■ Problem statement ■
Type the entries out again exactly as they read, but leave every picture behind.

————

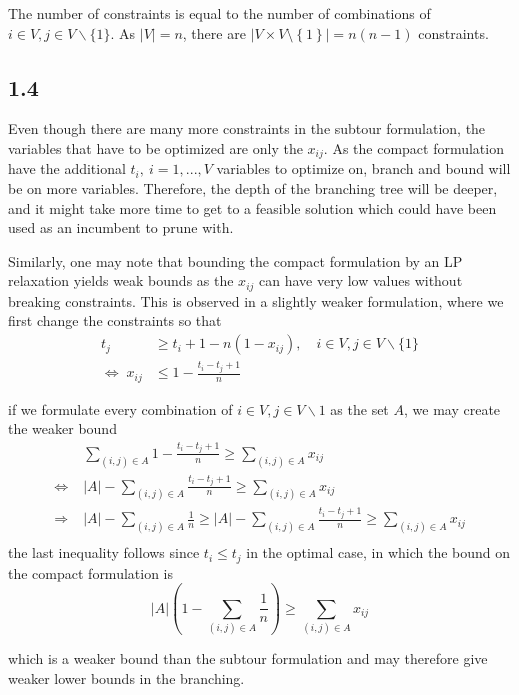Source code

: \documentclass[12pt]{article}
\begin{document}
The number of constraints is equal to the number of combinations of $i \in V, j \in V \backslash\{1\}$. As $|V| = n$, there are $\left|V \times V \setminus \left\{1\right\} \right| = n(n-1)$ constraints.


\subsection*{1.4}
Even though there are many more constraints in the subtour formulation, the variables that have to be optimized are only the $x_{ij}$. As the compact formulation have the additional $t_i, \ i = 1,...,V$ variables to optimize on, branch and bound will be on more variables. Therefore, the depth of the branching tree will be deeper, and it might take more time to get to a feasible solution which could have been used as an incumbent to prune with.

Similarly, one may note that bounding the compact formulation by an LP relaxation yields weak bounds as the $x_{ij}$ can have very low values without breaking constraints. This is observed in a slightly weaker formulation, where we first change the constraints so that
\begin{align*}
t_j & \geq t_i + 1 - n(1 - x_{ij}), \quad i\in V, j\in V\backslash \{1\}\\
\Leftrightarrow \; x_{ij}& \leq  1 - \frac{t_i - t_j + 1}{n}
\end{align*}

if we formulate every combination of $i\in V, j \in V\backslash {1}$ as the set $A$, we may create the weaker bound
\begin{align*}
&\sum_{(i,j)\in A} 1 - \frac{t_i - t_j +1}{n} \geq \sum_{(i,j)\in A} x_{ij}\\
\Leftrightarrow \; & |A| - \sum_{(i,j)\in A} \frac{t_i - t_j + 1}{n} \geq \sum_{(i,j)\in A} x_{ij}\\
\Rightarrow  \; & |A| - \sum_{(i,j)\in A} \frac{1}{n} \geq |A| - \sum_{(i,j)\in A} \frac{t_i - t_j + 1}{n} \geq \sum_{(i,j)\in A} x_{ij}\\
\end{align*}
the last inequality follows since $t_i \leq t_j$ in the optimal case, in which  the bound on the compact formulation is
$$
|A|\left(1 - \sum_{(i,j)\in A} \frac{1}{n}\right) \geq \sum_{(i,j)\in A} x_{ij}
$$

which is a weaker bound than the subtour formulation and may therefore give weaker lower bounds in the branching. 
\end{document}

————

■ Exercise output ■
Source code

: \documentclass[12pt]{article}
\begin{document}
The number of constraints is equal to the number of combinations of $i \in V, j \in V \backslash\{1\}$. As $|V| = n$, there are $\left|V \times V \setminus \left\{1\right\} \right| = n(n-1)$ constraints.


\subsection*{1.4}
Even though there are many more constraints in the subtour formulation, the variables that have to be optimized are only the $x_{ij}$. As the compact formulation have the additional $t_i, \ i = 1,...,V$ variables to optimize on, branch and bound will be on more variables. Therefore, the depth of the branching tree will be deeper, and it might take more time to get to a feasible solution which could have been used as an incumbent to prune with.

Similarly, one may note that bounding the compact formulation by an LP relaxation yields weak bounds as the $x_{ij}$ can have very low values without breaking constraints. This is observed in a slightly weaker formulation, where we first change the constraints so that
\begin{align*}
t_j & \geq t_i + 1 - n(1 - x_{ij}), \quad i\in V, j\in V\backslash \{1\}\\
\Leftrightarrow \; x_{ij}& \leq  1 - \frac{t_i - t_j + 1}{n}
\end{align*}

if we formulate every combination of $i\in V, j \in V\backslash {1}$ as the set $A$, we may create the weaker bound
\begin{align*}
&\sum_{(i,j)\in A} 1 - \frac{t_i - t_j +1}{n} \geq \sum_{(i,j)\in A} x_{ij}\\
\Leftrightarrow \; & |A| - \sum_{(i,j)\in A} \frac{t_i - t_j + 1}{n} \geq \sum_{(i,j)\in A} x_{ij}\\
\Rightarrow  \; & |A| - \sum_{(i,j)\in A} \frac{1}{n} \geq |A| - \sum_{(i,j)\in A} \frac{t_i - t_j + 1}{n} \geq \sum_{(i,j)\in A} x_{ij}\\
\end{align*}
the last inequality follows since $t_i \leq t_j$ in the optimal case, in which  the bound on the compact formulation is
$$
|A|\left(1 - \sum_{(i,j)\in A} \frac{1}{n}\right) \geq \sum_{(i,j)\in A} x_{ij}
$$

which is a weaker bound than the subtour formulation and may therefore give weaker lower bounds in the branching. 
\end{document}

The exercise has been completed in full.